## Data records

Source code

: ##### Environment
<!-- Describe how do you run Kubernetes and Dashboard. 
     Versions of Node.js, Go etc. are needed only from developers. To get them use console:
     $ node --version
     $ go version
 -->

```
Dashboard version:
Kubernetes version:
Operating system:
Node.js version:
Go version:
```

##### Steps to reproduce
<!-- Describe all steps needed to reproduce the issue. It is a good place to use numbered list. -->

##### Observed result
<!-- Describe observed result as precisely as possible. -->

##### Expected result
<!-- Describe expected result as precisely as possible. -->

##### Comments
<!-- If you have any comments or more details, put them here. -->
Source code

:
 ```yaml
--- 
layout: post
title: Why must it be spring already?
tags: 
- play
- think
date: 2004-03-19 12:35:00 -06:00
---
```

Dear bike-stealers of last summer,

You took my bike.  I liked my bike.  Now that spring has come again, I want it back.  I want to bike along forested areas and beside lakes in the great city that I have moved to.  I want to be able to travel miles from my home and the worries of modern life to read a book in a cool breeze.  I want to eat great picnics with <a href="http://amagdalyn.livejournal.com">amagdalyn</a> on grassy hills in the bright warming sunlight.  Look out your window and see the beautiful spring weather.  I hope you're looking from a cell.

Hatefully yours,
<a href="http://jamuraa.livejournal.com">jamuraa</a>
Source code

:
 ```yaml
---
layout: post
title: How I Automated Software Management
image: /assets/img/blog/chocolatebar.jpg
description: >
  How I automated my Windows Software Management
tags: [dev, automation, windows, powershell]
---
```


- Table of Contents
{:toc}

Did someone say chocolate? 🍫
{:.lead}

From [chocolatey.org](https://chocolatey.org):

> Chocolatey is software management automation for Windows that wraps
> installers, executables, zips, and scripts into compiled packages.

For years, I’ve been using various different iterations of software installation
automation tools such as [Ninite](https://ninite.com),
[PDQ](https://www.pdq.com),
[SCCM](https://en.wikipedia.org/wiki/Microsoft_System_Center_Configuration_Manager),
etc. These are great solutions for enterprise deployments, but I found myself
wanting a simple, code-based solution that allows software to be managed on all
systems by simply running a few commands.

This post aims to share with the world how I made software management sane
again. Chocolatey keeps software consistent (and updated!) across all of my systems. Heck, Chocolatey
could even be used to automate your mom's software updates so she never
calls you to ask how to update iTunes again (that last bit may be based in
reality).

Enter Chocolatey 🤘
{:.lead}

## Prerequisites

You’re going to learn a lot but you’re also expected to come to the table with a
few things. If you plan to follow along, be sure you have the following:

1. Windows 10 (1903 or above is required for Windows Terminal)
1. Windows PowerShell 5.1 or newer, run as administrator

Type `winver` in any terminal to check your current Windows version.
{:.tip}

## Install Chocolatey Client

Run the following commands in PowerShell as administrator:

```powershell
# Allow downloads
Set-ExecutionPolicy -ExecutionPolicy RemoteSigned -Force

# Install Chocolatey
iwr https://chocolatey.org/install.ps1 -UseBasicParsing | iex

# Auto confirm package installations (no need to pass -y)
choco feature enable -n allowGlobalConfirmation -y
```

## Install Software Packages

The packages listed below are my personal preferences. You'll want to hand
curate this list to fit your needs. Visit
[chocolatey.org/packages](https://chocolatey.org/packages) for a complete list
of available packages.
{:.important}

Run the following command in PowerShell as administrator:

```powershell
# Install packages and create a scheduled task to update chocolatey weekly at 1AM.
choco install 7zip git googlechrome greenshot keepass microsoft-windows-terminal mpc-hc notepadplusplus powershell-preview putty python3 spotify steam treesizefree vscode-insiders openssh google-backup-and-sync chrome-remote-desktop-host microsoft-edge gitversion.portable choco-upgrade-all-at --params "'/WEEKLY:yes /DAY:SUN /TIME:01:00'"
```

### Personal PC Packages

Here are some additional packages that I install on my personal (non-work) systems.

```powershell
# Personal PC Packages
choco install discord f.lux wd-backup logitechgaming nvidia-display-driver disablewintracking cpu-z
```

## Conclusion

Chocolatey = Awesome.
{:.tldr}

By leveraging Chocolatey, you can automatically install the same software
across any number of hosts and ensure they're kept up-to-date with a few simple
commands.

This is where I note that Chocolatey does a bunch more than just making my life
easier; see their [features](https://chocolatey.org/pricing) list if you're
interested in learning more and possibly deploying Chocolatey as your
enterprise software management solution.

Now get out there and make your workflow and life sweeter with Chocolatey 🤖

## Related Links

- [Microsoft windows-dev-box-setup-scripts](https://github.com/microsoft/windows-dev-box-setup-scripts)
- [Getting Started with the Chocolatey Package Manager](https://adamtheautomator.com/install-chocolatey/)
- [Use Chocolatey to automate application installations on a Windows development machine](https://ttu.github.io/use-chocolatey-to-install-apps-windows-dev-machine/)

## Brief
Please return the whole listing, line for line, exactly.

## Response for this exercise
Source code

: ##### Environment
<!-- Describe how do you run Kubernetes and Dashboard. 
     Versions of Node.js, Go etc. are needed only from developers. To get them use console:
     $ node --version
     $ go version
 -->

```
Dashboard version:
Kubernetes version:
Operating system:
Node.js version:
Go version:
```

##### Steps to reproduce
<!-- Describe all steps needed to reproduce the issue. It is a good place to use numbered list. -->

##### Observed result
<!-- Describe observed result as precisely as possible. -->

##### Expected result
<!-- Describe expected result as precisely as possible. -->

##### Comments
<!-- If you have any comments or more details, put them here. -->
Source code

:
 ```yaml
--- 
layout: post
title: Why must it be spring already?
tags: 
- play
- think
date: 2004-03-19 12:35:00 -06:00
---
```

Dear bike-stealers of last summer,

You took my bike.  I liked my bike.  Now that spring has come again, I want it back.  I want to bike along forested areas and beside lakes in the great city that I have moved to.  I want to be able to travel miles from my home and the worries of modern life to read a book in a cool breeze.  I want to eat great picnics with <a href="http://amagdalyn.livejournal.com">amagdalyn</a> on grassy hills in the bright warming sunlight.  Look out your window and see the beautiful spring weather.  I hope you're looking from a cell.

Hatefully yours,
<a href="http://jamuraa.livejournal.com">jamuraa</a>
Source code

:
 ```yaml
---
layout: post
title: How I Automated Software Management
image: /assets/img/blog/chocolatebar.jpg
description: >
  How I automated my Windows Software Management
tags: [dev, automation, windows, powershell]
---
```


- Table of Contents
{:toc}

Did someone say chocolate? 🍫
{:.lead}

From [chocolatey.org](https://chocolatey.org):

> Chocolatey is software management automation for Windows that wraps
> installers, executables, zips, and scripts into compiled packages.

For years, I’ve been using various different iterations of software installation
automation tools such as [Ninite](https://ninite.com),
[PDQ](https://www.pdq.com),
[SCCM](https://en.wikipedia.org/wiki/Microsoft_System_Center_Configuration_Manager),
etc. These are great solutions for enterprise deployments, but I found myself
wanting a simple, code-based solution that allows software to be managed on all
systems by simply running a few commands.

This post aims to share with the world how I made software management sane
again. Chocolatey keeps software consistent (and updated!) across all of my systems. Heck, Chocolatey
could even be used to automate your mom's software updates so she never
calls you to ask how to update iTunes again (that last bit may be based in
reality).

Enter Chocolatey 🤘
{:.lead}

## Prerequisites

You’re going to learn a lot but you’re also expected to come to the table with a
few things. If you plan to follow along, be sure you have the following:

1. Windows 10 (1903 or above is required for Windows Terminal)
1. Windows PowerShell 5.1 or newer, run as administrator

Type `winver` in any terminal to check your current Windows version.
{:.tip}

## Install Chocolatey Client

Run the following commands in PowerShell as administrator:

```powershell
# Allow downloads
Set-ExecutionPolicy -ExecutionPolicy RemoteSigned -Force

# Install Chocolatey
iwr https://chocolatey.org/install.ps1 -UseBasicParsing | iex

# Auto confirm package installations (no need to pass -y)
choco feature enable -n allowGlobalConfirmation -y
```

## Install Software Packages

The packages listed below are my personal preferences. You'll want to hand
curate this list to fit your needs. Visit
[chocolatey.org/packages](https://chocolatey.org/packages) for a complete list
of available packages.
{:.important}

Run the following command in PowerShell as administrator:

```powershell
# Install packages and create a scheduled task to update chocolatey weekly at 1AM.
choco install 7zip git googlechrome greenshot keepass microsoft-windows-terminal mpc-hc notepadplusplus powershell-preview putty python3 spotify steam treesizefree vscode-insiders openssh google-backup-and-sync chrome-remote-desktop-host microsoft-edge gitversion.portable choco-upgrade-all-at --params "'/WEEKLY:yes /DAY:SUN /TIME:01:00'"
```

### Personal PC Packages

Here are some additional packages that I install on my personal (non-work) systems.

```powershell
# Personal PC Packages
choco install discord f.lux wd-backup logitechgaming nvidia-display-driver disablewintracking cpu-z
```

## Conclusion

Chocolatey = Awesome.
{:.tldr}

By leveraging Chocolatey, you can automatically install the same software
across any number of hosts and ensure they're kept up-to-date with a few simple
commands.

This is where I note that Chocolatey does a bunch more than just making my life
easier; see their [features](https://chocolatey.org/pricing) list if you're
interested in learning more and possibly deploying Chocolatey as your
enterprise software management solution.

Now get out there and make your workflow and life sweeter with Chocolatey 🤖

## Related Links

- [Microsoft windows-dev-box-setup-scripts](https://github.com/microsoft/windows-dev-box-setup-scripts)
- [Getting Started with the Chocolatey Package Manager](https://adamtheautomator.com/install-chocolatey/)
- [Use Chocolatey to automate application installations on a Windows development machine](https://ttu.github.io/use-chocolatey-to-install-apps-windows-dev-machine/)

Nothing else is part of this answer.